*Assigned task*: Copy all the lines of the data that include the word "Main".

*The input*:
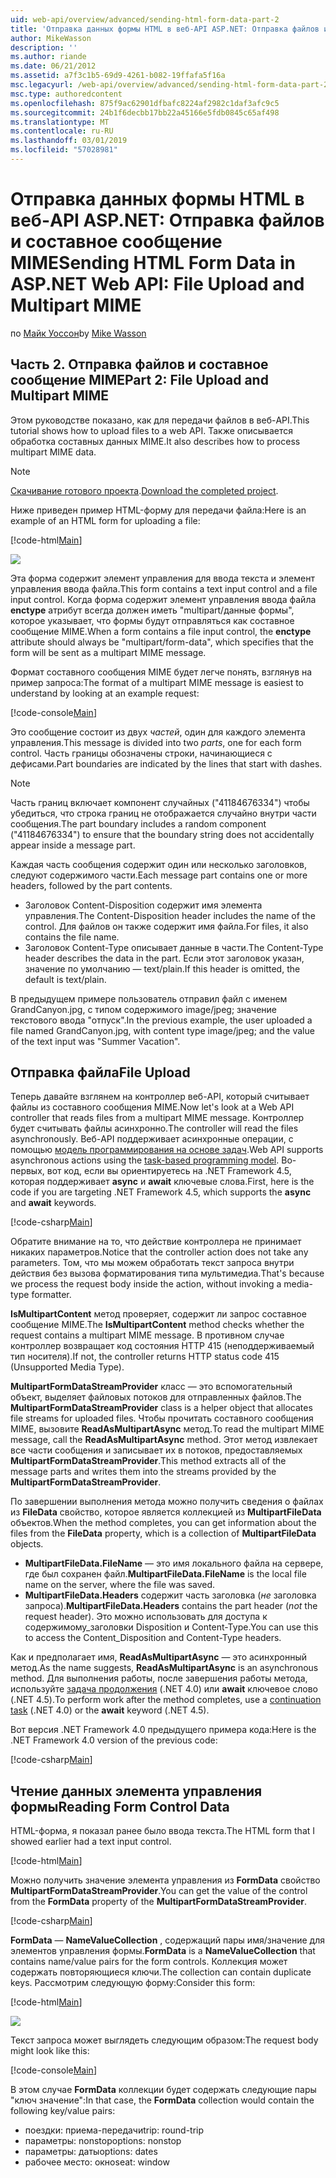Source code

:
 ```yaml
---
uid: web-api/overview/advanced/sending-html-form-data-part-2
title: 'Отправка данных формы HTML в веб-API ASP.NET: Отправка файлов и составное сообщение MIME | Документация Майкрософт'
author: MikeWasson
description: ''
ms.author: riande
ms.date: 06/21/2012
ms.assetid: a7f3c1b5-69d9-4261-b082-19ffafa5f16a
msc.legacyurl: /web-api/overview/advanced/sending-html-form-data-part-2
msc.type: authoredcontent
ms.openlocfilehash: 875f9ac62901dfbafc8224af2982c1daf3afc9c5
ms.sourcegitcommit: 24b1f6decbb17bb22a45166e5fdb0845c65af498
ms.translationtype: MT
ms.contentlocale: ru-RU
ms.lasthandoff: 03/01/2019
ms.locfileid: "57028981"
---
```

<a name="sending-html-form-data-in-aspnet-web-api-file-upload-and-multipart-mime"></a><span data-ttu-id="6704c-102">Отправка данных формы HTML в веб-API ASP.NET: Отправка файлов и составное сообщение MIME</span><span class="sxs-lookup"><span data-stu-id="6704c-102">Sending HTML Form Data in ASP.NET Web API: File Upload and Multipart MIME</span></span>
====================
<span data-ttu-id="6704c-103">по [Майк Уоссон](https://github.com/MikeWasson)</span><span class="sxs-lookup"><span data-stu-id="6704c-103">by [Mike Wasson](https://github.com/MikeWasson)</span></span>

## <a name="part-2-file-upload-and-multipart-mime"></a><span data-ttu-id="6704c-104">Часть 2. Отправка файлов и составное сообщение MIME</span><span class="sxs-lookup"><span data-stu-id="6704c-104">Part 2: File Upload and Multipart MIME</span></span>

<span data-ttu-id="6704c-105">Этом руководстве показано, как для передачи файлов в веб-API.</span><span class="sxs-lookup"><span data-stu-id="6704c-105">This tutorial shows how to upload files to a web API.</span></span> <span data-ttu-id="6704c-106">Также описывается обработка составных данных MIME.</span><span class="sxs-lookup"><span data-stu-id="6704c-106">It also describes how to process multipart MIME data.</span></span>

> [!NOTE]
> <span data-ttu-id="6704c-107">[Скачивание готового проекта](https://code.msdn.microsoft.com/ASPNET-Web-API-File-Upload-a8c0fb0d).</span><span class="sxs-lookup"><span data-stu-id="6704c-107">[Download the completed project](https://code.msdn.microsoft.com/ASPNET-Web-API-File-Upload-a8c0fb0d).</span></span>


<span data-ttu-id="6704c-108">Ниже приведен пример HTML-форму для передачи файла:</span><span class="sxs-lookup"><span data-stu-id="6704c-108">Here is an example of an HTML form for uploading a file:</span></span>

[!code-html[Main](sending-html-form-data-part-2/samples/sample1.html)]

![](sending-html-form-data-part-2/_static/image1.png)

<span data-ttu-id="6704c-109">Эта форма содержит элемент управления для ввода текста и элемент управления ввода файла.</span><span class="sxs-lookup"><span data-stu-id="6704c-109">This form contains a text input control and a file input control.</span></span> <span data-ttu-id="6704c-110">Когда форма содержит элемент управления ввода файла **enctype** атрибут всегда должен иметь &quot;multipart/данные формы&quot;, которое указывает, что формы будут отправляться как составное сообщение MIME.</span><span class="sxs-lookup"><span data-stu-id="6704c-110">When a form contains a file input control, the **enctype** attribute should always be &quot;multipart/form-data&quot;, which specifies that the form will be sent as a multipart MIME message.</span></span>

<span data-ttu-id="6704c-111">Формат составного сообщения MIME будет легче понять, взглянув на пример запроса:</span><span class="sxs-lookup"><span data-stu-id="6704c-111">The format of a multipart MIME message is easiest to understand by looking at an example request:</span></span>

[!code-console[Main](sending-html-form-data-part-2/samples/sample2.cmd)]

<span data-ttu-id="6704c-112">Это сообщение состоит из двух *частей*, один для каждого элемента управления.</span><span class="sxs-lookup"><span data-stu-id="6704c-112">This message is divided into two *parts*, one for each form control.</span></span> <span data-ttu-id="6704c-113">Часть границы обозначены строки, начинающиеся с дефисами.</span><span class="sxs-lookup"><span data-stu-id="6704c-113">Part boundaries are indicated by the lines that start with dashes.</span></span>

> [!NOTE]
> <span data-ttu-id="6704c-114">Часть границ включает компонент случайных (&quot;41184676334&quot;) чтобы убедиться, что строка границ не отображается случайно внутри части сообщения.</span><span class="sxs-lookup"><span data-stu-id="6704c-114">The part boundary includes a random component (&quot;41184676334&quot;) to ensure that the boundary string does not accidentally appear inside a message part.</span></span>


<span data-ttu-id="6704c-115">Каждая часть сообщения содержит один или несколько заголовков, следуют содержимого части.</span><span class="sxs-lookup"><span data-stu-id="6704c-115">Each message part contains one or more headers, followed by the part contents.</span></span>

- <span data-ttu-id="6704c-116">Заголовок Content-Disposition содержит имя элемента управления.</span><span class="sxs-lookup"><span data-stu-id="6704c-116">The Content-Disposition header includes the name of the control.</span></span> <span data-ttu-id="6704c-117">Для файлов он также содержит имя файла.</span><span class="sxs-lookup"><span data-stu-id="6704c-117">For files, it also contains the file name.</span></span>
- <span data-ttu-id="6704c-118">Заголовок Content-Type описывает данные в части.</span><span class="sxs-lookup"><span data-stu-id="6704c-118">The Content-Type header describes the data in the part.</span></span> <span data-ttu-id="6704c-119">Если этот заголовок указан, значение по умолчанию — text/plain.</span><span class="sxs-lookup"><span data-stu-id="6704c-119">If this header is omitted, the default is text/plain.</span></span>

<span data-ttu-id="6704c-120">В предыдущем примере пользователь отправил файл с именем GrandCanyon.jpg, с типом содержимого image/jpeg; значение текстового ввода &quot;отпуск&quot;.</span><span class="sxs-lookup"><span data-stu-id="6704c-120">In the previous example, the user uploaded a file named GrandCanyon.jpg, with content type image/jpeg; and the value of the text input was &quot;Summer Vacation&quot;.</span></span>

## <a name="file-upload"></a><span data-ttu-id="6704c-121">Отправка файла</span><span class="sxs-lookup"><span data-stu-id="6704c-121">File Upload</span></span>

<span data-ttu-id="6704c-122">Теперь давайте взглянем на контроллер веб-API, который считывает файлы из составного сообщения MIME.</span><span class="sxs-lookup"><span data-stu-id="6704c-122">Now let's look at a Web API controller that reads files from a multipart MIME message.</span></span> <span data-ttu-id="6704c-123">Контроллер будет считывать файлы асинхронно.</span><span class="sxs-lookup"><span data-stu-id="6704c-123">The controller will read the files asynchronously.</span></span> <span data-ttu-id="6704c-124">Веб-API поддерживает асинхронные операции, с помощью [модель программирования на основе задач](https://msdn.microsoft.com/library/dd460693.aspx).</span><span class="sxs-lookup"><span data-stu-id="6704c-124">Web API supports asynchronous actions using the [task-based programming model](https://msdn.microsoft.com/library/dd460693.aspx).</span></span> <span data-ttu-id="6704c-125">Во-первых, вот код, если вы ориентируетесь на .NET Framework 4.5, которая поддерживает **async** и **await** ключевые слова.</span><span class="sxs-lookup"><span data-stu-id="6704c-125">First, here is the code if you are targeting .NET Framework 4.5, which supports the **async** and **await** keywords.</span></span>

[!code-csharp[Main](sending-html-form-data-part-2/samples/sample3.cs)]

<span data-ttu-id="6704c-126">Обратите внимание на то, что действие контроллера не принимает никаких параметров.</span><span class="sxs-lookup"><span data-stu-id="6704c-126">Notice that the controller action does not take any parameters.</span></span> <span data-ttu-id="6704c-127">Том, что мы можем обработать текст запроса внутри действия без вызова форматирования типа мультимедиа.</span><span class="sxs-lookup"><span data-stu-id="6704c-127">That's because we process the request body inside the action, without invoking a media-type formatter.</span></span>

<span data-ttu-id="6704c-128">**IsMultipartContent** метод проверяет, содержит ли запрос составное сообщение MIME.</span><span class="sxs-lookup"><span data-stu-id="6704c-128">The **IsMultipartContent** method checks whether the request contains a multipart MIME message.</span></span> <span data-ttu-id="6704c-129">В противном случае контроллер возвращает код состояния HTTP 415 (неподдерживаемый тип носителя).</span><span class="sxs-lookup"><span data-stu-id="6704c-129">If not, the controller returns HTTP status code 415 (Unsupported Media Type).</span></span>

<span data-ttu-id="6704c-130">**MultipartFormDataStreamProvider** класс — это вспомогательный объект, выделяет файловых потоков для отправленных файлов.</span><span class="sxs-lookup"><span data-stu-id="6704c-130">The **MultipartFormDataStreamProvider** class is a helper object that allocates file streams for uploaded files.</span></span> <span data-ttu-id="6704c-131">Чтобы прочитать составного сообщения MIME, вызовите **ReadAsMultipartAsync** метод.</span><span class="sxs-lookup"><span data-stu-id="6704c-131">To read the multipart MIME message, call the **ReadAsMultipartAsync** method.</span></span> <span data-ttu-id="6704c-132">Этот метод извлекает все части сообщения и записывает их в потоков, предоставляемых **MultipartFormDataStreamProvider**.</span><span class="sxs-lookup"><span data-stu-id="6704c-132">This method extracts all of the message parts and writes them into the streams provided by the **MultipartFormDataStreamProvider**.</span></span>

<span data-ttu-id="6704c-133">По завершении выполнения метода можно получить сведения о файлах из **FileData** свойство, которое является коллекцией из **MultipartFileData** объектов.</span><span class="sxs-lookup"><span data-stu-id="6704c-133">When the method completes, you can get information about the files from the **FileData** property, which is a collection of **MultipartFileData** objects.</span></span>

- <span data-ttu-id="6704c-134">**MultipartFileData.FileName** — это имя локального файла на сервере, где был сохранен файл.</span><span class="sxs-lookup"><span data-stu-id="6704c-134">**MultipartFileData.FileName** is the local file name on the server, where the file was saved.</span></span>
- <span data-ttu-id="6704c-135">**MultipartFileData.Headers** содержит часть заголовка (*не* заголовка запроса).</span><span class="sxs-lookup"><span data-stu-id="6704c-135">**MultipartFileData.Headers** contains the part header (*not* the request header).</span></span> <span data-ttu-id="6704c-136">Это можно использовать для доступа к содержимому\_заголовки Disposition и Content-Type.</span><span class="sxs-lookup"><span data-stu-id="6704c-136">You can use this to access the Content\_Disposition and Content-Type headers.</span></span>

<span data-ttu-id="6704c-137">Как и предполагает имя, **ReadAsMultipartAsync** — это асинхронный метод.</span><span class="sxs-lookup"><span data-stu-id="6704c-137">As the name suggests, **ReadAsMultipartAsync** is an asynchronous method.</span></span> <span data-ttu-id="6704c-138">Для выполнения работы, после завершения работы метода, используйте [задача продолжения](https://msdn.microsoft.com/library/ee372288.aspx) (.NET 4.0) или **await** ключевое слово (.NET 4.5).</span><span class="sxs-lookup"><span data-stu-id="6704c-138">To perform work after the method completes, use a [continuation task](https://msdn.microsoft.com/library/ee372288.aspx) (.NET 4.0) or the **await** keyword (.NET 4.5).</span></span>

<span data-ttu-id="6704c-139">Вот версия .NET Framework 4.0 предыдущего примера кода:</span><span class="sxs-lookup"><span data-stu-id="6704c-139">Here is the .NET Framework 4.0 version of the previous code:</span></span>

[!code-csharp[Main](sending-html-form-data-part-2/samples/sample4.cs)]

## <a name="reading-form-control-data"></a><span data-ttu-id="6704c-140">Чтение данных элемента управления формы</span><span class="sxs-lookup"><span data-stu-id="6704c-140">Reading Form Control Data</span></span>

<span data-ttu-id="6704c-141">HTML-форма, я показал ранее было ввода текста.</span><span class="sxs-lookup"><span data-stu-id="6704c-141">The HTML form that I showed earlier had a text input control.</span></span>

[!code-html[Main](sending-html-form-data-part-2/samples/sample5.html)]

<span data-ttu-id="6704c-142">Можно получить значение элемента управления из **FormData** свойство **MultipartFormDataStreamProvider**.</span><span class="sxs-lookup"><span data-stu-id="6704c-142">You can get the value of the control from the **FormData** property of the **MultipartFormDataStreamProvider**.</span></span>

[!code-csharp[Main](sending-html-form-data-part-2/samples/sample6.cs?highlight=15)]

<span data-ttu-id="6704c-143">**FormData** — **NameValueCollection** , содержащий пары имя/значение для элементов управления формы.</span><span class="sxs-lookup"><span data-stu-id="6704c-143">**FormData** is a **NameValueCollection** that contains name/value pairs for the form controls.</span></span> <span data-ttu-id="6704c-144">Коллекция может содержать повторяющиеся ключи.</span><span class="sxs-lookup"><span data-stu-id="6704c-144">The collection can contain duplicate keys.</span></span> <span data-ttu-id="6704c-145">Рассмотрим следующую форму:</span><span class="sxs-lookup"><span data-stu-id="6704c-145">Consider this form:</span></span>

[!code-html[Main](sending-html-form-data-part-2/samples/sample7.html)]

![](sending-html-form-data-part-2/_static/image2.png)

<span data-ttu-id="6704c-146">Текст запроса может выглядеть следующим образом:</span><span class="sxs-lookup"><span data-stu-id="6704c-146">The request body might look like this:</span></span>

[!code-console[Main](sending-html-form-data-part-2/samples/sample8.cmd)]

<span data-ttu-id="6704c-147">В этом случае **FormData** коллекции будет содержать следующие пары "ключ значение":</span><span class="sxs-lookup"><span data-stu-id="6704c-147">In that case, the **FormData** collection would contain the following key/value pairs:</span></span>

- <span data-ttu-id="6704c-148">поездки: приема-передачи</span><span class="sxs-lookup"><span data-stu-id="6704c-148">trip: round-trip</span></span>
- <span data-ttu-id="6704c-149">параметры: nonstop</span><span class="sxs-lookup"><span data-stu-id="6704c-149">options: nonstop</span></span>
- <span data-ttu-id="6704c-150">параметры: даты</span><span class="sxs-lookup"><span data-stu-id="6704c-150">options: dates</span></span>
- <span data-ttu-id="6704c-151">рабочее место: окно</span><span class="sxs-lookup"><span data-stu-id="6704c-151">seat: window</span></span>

*Answer for this exercise*:
[!code-html[Main](sending-html-form-data-part-2/samples/sample1.html)]
[!code-console[Main](sending-html-form-data-part-2/samples/sample2.cmd)]
[!code-csharp[Main](sending-html-form-data-part-2/samples/sample3.cs)]
[!code-csharp[Main](sending-html-form-data-part-2/samples/sample4.cs)]
[!code-html[Main](sending-html-form-data-part-2/samples/sample5.html)]
[!code-csharp[Main](sending-html-form-data-part-2/samples/sample6.cs?highlight=15)]
[!code-html[Main](sending-html-form-data-part-2/samples/sample7.html)]
[!code-console[Main](sending-html-form-data-part-2/samples/sample8.cmd)]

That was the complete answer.